For most of 2016 U.S. high yield bonds returned plenteous profits to investors and led to reaching the 3rd best performance over a period of 20 years. While these markets were driving debt markets, mainly on an U.S. turn from an industrial recessional period and on low interest rates, the U.S. economy strengthened.
The market’s appetite for USDs arose after Trump won the U.S. elections in November 9 as promises over tax cuts allowed companies and public to believe liquidity was likely to expand. The Dollar surged along with the Dollar index, interest rates started increasing, and subsequently fear grew as Trump’s promises did not effectuate, yet. While interest rates continued to appreciate on major fiscal and policy reforms, U.S. Q2 2017 growth expanded an annualised 3%, its highest level since Q1 2015, albeit Q1 growth reached its lowest level since 2014. Meanwhile, demand for Dollars depreciated with the Dollar index showing heavy signs of weakness in July.

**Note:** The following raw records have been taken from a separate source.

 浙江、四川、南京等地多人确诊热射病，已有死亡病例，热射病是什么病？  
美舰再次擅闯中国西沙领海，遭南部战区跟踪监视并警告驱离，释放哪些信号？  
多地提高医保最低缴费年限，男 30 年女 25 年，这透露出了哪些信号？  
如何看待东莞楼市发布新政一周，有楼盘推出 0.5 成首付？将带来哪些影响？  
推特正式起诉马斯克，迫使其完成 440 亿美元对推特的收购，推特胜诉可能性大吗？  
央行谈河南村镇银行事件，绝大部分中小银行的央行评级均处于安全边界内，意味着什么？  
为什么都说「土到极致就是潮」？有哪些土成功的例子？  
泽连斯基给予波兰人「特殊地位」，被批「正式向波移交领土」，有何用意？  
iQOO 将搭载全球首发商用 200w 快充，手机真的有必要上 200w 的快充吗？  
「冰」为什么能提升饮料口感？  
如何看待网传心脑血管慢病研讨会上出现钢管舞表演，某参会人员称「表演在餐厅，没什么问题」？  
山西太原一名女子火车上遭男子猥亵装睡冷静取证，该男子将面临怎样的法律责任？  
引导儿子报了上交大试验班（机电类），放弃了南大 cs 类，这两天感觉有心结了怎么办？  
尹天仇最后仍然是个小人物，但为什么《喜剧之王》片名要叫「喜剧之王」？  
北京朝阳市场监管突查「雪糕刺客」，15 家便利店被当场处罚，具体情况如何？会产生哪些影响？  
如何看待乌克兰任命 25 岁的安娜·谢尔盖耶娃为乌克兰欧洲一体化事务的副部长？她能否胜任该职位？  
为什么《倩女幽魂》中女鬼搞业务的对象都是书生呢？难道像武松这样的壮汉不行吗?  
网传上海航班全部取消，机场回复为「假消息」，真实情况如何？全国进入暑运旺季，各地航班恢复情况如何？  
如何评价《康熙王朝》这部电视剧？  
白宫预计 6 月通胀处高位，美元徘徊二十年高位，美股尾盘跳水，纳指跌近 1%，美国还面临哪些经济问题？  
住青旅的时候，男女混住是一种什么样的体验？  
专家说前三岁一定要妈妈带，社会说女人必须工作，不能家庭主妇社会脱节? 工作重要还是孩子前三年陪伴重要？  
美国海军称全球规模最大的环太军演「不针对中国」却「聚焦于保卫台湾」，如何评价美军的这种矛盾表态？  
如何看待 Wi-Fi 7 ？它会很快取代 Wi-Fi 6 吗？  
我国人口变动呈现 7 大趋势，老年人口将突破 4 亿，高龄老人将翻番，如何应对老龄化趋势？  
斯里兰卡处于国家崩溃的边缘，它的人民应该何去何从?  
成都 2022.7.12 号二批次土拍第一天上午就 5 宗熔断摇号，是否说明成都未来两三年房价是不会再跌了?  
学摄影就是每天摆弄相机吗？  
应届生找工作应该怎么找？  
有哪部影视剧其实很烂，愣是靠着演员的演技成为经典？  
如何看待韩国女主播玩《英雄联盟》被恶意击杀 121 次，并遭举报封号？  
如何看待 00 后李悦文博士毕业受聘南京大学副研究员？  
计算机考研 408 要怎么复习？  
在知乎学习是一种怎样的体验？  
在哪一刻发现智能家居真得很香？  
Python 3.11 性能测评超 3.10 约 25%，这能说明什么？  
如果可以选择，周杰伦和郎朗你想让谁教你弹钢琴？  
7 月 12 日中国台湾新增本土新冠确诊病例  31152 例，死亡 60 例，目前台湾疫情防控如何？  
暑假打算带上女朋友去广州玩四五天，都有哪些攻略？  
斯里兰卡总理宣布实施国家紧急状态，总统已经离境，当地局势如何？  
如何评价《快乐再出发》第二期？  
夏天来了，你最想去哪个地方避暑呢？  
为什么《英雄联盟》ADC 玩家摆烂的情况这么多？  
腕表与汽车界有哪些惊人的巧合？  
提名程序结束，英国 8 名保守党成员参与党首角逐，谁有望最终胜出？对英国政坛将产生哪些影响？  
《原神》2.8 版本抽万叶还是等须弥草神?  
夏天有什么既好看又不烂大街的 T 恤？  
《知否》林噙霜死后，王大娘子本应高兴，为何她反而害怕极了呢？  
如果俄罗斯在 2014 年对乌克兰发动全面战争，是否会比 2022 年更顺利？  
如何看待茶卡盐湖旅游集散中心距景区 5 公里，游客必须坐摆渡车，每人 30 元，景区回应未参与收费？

Despite inflation did appreciate in Q1, and since the Dollar index guides inflation rates, it is likely that Q4 will reflect the decline in Q2, as median lag is ~4.5 months.
Unlike a few months back (currency clips Issue 76, pg 27), a crossover between the 10-2 Year treasury constant maturity and the Fed Funds rate did occur back in end-May/ start-June, while political and geopolitical risk, as well as fear increased. Simultaneously, bond markets rebounded in late Q2 and early Q3, and despite that the Fed raised short-term interest rates since, investors expect a subtle path to policy normalisation as tightening of liquidity is expected in Q4. September’s FOMC will provide more clues.
As of the beginning of Q3 U.S. Dollar declined over 3 ½% since the end of Q1 while Euro was fueled by Dollar’s weakness due to the appreciation in political risk. The decline was supported by an increase in the Eurozone’s political and economic confidence. With Euro reaching a 2-Year high few weeks back, ECB not rushing into tapering soon, and with the recent extension of the U.S. debt ceiling till December 15, the market appetite for U.S. Dollars is likely to experience wild swings. The latest unquestionably bad NFP is a proof of the market’s appetite.
With N.K conflict weighing in, uncertainty over another rate hike, and disastrous hurricanes that push USD lower, political and geopolitical tensions are likely to keep turning sentiment around and encourage price swings.